In 2015, the solar collector area newly installed in Switzerland shrunk by 16 % compared to 2014. Imports outperformed domestic production, and larger systems for multi-family and commercial buildings, particularly those with vacuum tubes, have gained market shares. These are some of the key findings of the annual study published by the Swiss Federal Office of Energy (see attached study in German and French). Some cantons will completely halt incentives for solar heat because of budget restrictions.

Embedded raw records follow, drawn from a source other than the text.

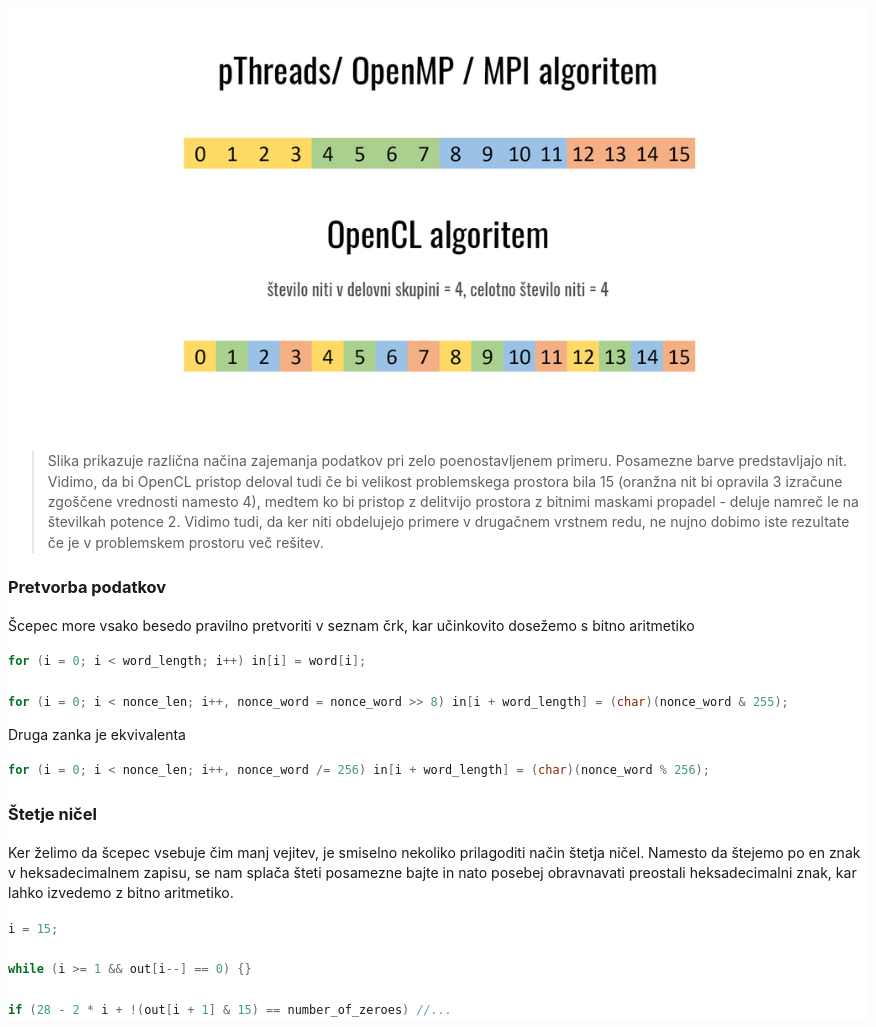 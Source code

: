 ![](docs/work-acq-opencl.png)
> Slika prikazuje različna načina zajemanja podatkov pri zelo poenostavljenem primeru. Posamezne barve predstavljajo nit. Vidimo, da bi OpenCL pristop deloval tudi če bi velikost problemskega prostora bila 15 (oranžna nit bi opravila 3 izračune zgoščene vrednosti namesto 4), medtem ko bi pristop z delitvijo prostora z bitnimi maskami propadel - deluje namreč le na številkah potence 2. Vidimo tudi, da ker niti obdelujejo primere v drugačnem vrstnem redu, ne nujno dobimo iste rezultate če je v problemskem prostoru več rešitev.

### Pretvorba podatkov 

Šcepec more vsako besedo pravilno pretvoriti v seznam črk, kar učinkovito dosežemo s bitno aritmetiko

```c
for (i = 0; i < word_length; i++) in[i] = word[i];
		
for (i = 0; i < nonce_len; i++, nonce_word = nonce_word >> 8) in[i + word_length] = (char)(nonce_word & 255);
```

Druga zanka je ekvivalenta 
```c
for (i = 0; i < nonce_len; i++, nonce_word /= 256) in[i + word_length] = (char)(nonce_word % 256);
```

### Štetje ničel

Ker želimo da šcepec vsebuje čim manj vejitev, je smiselno nekoliko prilagoditi način štetja ničel. Namesto da štejemo po en znak v heksadecimalnem zapisu, se nam splača šteti posamezne bajte in nato posebej obravnavati preostali heksadecimalni znak, kar lahko izvedemo z bitno aritmetiko.

```c
i = 15;

while (i >= 1 && out[i--] == 0) {}

if (28 - 2 * i + !(out[i + 1] & 15) == number_of_zeroes) //...
```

In April 2016, British company SolarCool Energy put into operation its largest SolarCool system, which was installed on the roof of Chingford Fruit’s processing plant (see photo) in Dartford Kent, UK. Fifty-four retrofitted vacuum tube collectors totalling 160 m² have since reduced the power consumption of the existing compression chillers with a cooling capacity of 1 MW. According to Central Services Manager Colin Ormerod, Chingford Fruit has saved 100,000 kWh of electricity during process cooling (16 °C) over the two full months that the system has been in operation (May and June). The SolarCool technology was developed in 2009 in the USA, and reached European markets in 2013/2014. In the meantime, there have been around 6,000 systems set up across all continents – the majority in Latin America, Caribbean and South East Asia, according to Dr Kurt Orthmann, Joint Managing Director at SolarCool’s European subsidiary, SolarCool Europe.